Like ratings as a function of post accuracy, source presence, and how well-known the post is.
data %>%
filter(!is.na(ID),!is.na(Difficulty)) %>%
filter(Question_Type == "Share") %>%
group_by(ID,Accuracy,Difficulty,Source) %>%
summarise(
mean_rating = mean(Rating,na.rm=TRUE),
) %>%
group_by(Accuracy,Difficulty,Source) %>%
summarise(
mean_rate = mean(mean_rating,na.rm=TRUE),
sd_rate = sd(mean_rating,),
se_rate = sd(mean_rating,)/sqrt(n()),
) %>%
ggplot(.) + aes(x = Difficulty, y = mean_rate, fill = Accuracy) +
geom_bar(stat = "summary", fun.y = "mean", position = "dodge") +
xlab("Difficulty of item") + ylab("Likelihood of Sharing Post") + labs(fill = "Accuracy of item") +
theme(panel.grid.major = element_blank(), panel.grid.minor = element_blank(),panel.background = element_blank(), axis.line = element_line(colour = "black")) +
geom_errorbar(aes(ymin= mean_rate - se_rate, ymax= mean_rate + se_rate), position=position_dodge(width=0.9), width=.1) + geom_text(aes(label=round(mean_rate,digits=2)), position=position_dodge(width=.9), vjust=4.5) + scale_fill_manual(values = wes_palette("GrandBudapest1")) + facet_wrap(vars(Source))
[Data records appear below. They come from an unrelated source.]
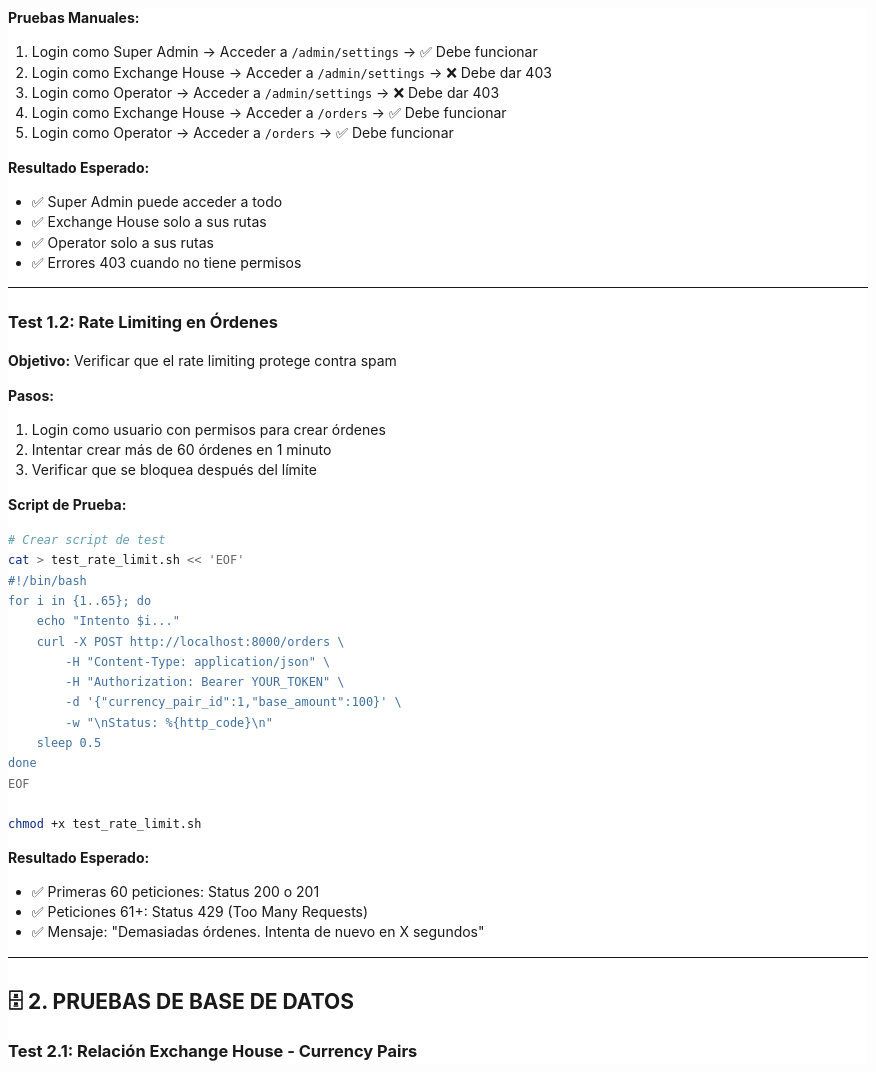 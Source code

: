 **Pruebas Manuales:**
1. Login como Super Admin → Acceder a `/admin/settings` → ✅ Debe funcionar
2. Login como Exchange House → Acceder a `/admin/settings` → ❌ Debe dar 403
3. Login como Operator → Acceder a `/admin/settings` → ❌ Debe dar 403
4. Login como Exchange House → Acceder a `/orders` → ✅ Debe funcionar
5. Login como Operator → Acceder a `/orders` → ✅ Debe funcionar

**Resultado Esperado:**
- ✅ Super Admin puede acceder a todo
- ✅ Exchange House solo a sus rutas
- ✅ Operator solo a sus rutas
- ✅ Errores 403 cuando no tiene permisos

---

### Test 1.2: Rate Limiting en Órdenes

**Objetivo:** Verificar que el rate limiting protege contra spam

**Pasos:**
1. Login como usuario con permisos para crear órdenes
2. Intentar crear más de 60 órdenes en 1 minuto
3. Verificar que se bloquea después del límite

**Script de Prueba:**
```bash
# Crear script de test
cat > test_rate_limit.sh << 'EOF'
#!/bin/bash
for i in {1..65}; do
    echo "Intento $i..."
    curl -X POST http://localhost:8000/orders \
        -H "Content-Type: application/json" \
        -H "Authorization: Bearer YOUR_TOKEN" \
        -d '{"currency_pair_id":1,"base_amount":100}' \
        -w "\nStatus: %{http_code}\n"
    sleep 0.5
done
EOF

chmod +x test_rate_limit.sh
```

**Resultado Esperado:**
- ✅ Primeras 60 peticiones: Status 200 o 201
- ✅ Peticiones 61+: Status 429 (Too Many Requests)
- ✅ Mensaje: "Demasiadas órdenes. Intenta de nuevo en X segundos"

---

## 🗄️ 2. PRUEBAS DE BASE DE DATOS

### Test 2.1: Relación Exchange House - Currency Pairs
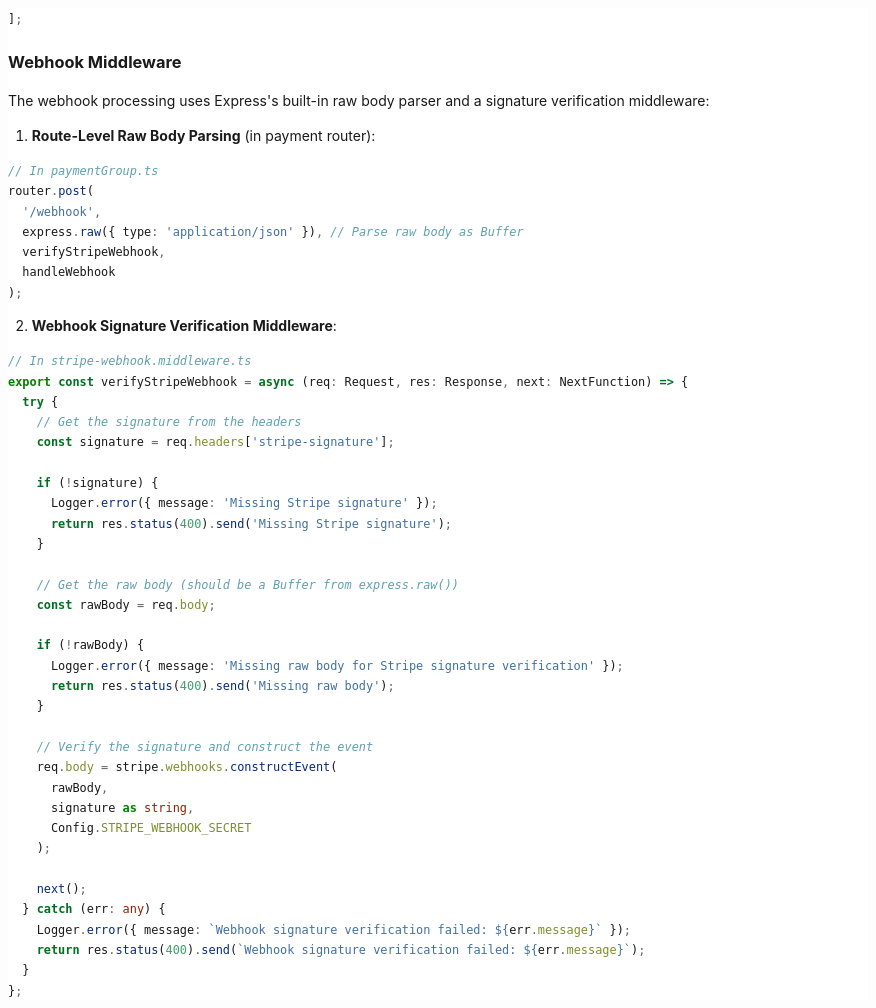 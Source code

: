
 ```typescript
];
```

### Webhook Middleware

The webhook processing uses Express's built-in raw body parser and a signature verification middleware:

1. **Route-Level Raw Body Parsing** (in payment router):
```typescript
// In paymentGroup.ts
router.post(
  '/webhook',
  express.raw({ type: 'application/json' }), // Parse raw body as Buffer
  verifyStripeWebhook,
  handleWebhook
);
```

2. **Webhook Signature Verification Middleware**:
```typescript
// In stripe-webhook.middleware.ts
export const verifyStripeWebhook = async (req: Request, res: Response, next: NextFunction) => {
  try {
    // Get the signature from the headers
    const signature = req.headers['stripe-signature'];
    
    if (!signature) {
      Logger.error({ message: 'Missing Stripe signature' });
      return res.status(400).send('Missing Stripe signature');
    }
    
    // Get the raw body (should be a Buffer from express.raw())
    const rawBody = req.body;
    
    if (!rawBody) {
      Logger.error({ message: 'Missing raw body for Stripe signature verification' });
      return res.status(400).send('Missing raw body');
    }
    
    // Verify the signature and construct the event
    req.body = stripe.webhooks.constructEvent(
      rawBody,
      signature as string,
      Config.STRIPE_WEBHOOK_SECRET
    );
    
    next();
  } catch (err: any) {
    Logger.error({ message: `Webhook signature verification failed: ${err.message}` });
    return res.status(400).send(`Webhook signature verification failed: ${err.message}`);
  }
};
```
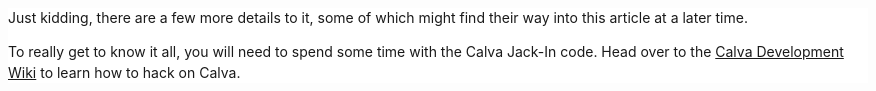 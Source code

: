 Just kidding, there are a few more details to it, some of which might find their way into this article at a later time.

To really get to know it all, you will need to spend some time with the Calva Jack-In code. Head over to the [Calva Development Wiki](https://github.com/BetterThanTomorrow/calva/wiki) to learn how to hack on Calva.
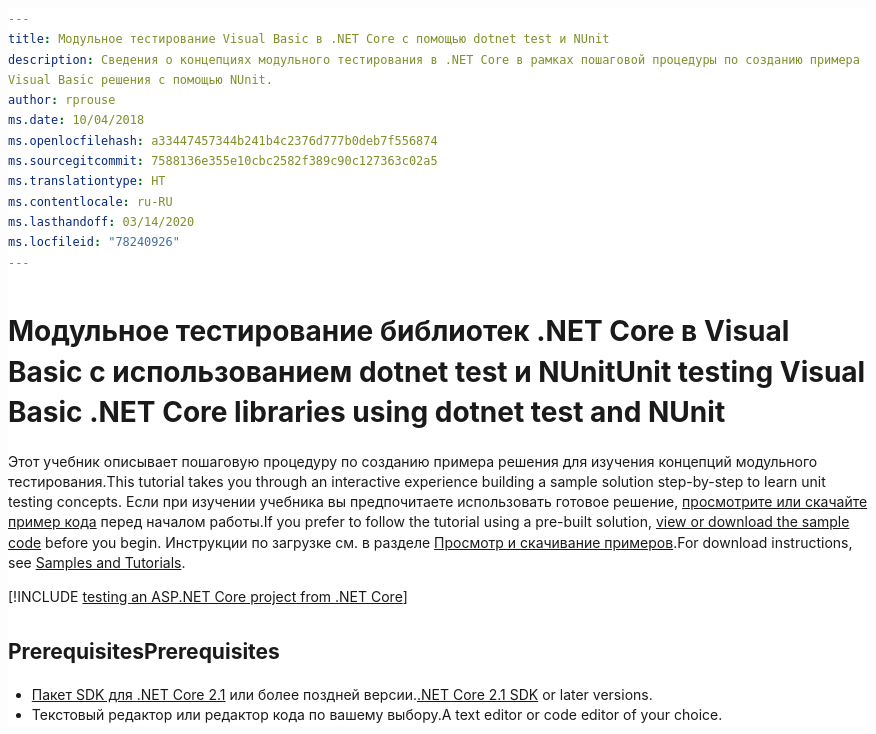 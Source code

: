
 ```yaml
---
title: Модульное тестирование Visual Basic в .NET Core с помощью dotnet test и NUnit
description: Сведения о концепциях модульного тестирования в .NET Core в рамках пошаговой процедуры по созданию примера Visual Basic решения с помощью NUnit.
author: rprouse
ms.date: 10/04/2018
ms.openlocfilehash: a33447457344b241b4c2376d777b0deb7f556874
ms.sourcegitcommit: 7588136e355e10cbc2582f389c90c127363c02a5
ms.translationtype: HT
ms.contentlocale: ru-RU
ms.lasthandoff: 03/14/2020
ms.locfileid: "78240926"
---
```

# <a name="unit-testing-visual-basic-net-core-libraries-using-dotnet-test-and-nunit"></a><span data-ttu-id="0191c-103">Модульное тестирование библиотек .NET Core в Visual Basic с использованием dotnet test и NUnit</span><span class="sxs-lookup"><span data-stu-id="0191c-103">Unit testing Visual Basic .NET Core libraries using dotnet test and NUnit</span></span>

<span data-ttu-id="0191c-104">Этот учебник описывает пошаговую процедуру по созданию примера решения для изучения концепций модульного тестирования.</span><span class="sxs-lookup"><span data-stu-id="0191c-104">This tutorial takes you through an interactive experience building a sample solution step-by-step to learn unit testing concepts.</span></span> <span data-ttu-id="0191c-105">Если при изучении учебника вы предпочитаете использовать готовое решение, [просмотрите или скачайте пример кода](https://github.com/dotnet/samples/tree/master/core/getting-started/unit-testing-vb-nunit/) перед началом работы.</span><span class="sxs-lookup"><span data-stu-id="0191c-105">If you prefer to follow the tutorial using a pre-built solution, [view or download the sample code](https://github.com/dotnet/samples/tree/master/core/getting-started/unit-testing-vb-nunit/) before you begin.</span></span> <span data-ttu-id="0191c-106">Инструкции по загрузке см. в разделе [Просмотр и скачивание примеров](../../samples-and-tutorials/index.md#viewing-and-downloading-samples).</span><span class="sxs-lookup"><span data-stu-id="0191c-106">For download instructions, see [Samples and Tutorials](../../samples-and-tutorials/index.md#viewing-and-downloading-samples).</span></span>

[!INCLUDE [testing an ASP.NET Core project from .NET Core](../../../includes/core-testing-note-aspnet.md)]

## <a name="prerequisites"></a><span data-ttu-id="0191c-107">Prerequisites</span><span class="sxs-lookup"><span data-stu-id="0191c-107">Prerequisites</span></span>

- <span data-ttu-id="0191c-108">[Пакет SDK для .NET Core 2.1](https://dotnet.microsoft.com/download) или более поздней версии.</span><span class="sxs-lookup"><span data-stu-id="0191c-108">[.NET Core 2.1 SDK](https://dotnet.microsoft.com/download) or later versions.</span></span>
- <span data-ttu-id="0191c-109">Текстовый редактор или редактор кода по вашему выбору.</span><span class="sxs-lookup"><span data-stu-id="0191c-109">A text editor or code editor of your choice.</span></span>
## `summarise()` has grouped output by 'ID', 'Accuracy', 'Difficulty'. You can override using the `.groups` argument.
## `summarise()` has grouped output by 'Accuracy', 'Difficulty'. You can override using the `.groups` argument.
Share ratings as a function of post accuracy, source presence, and how well-known the post is.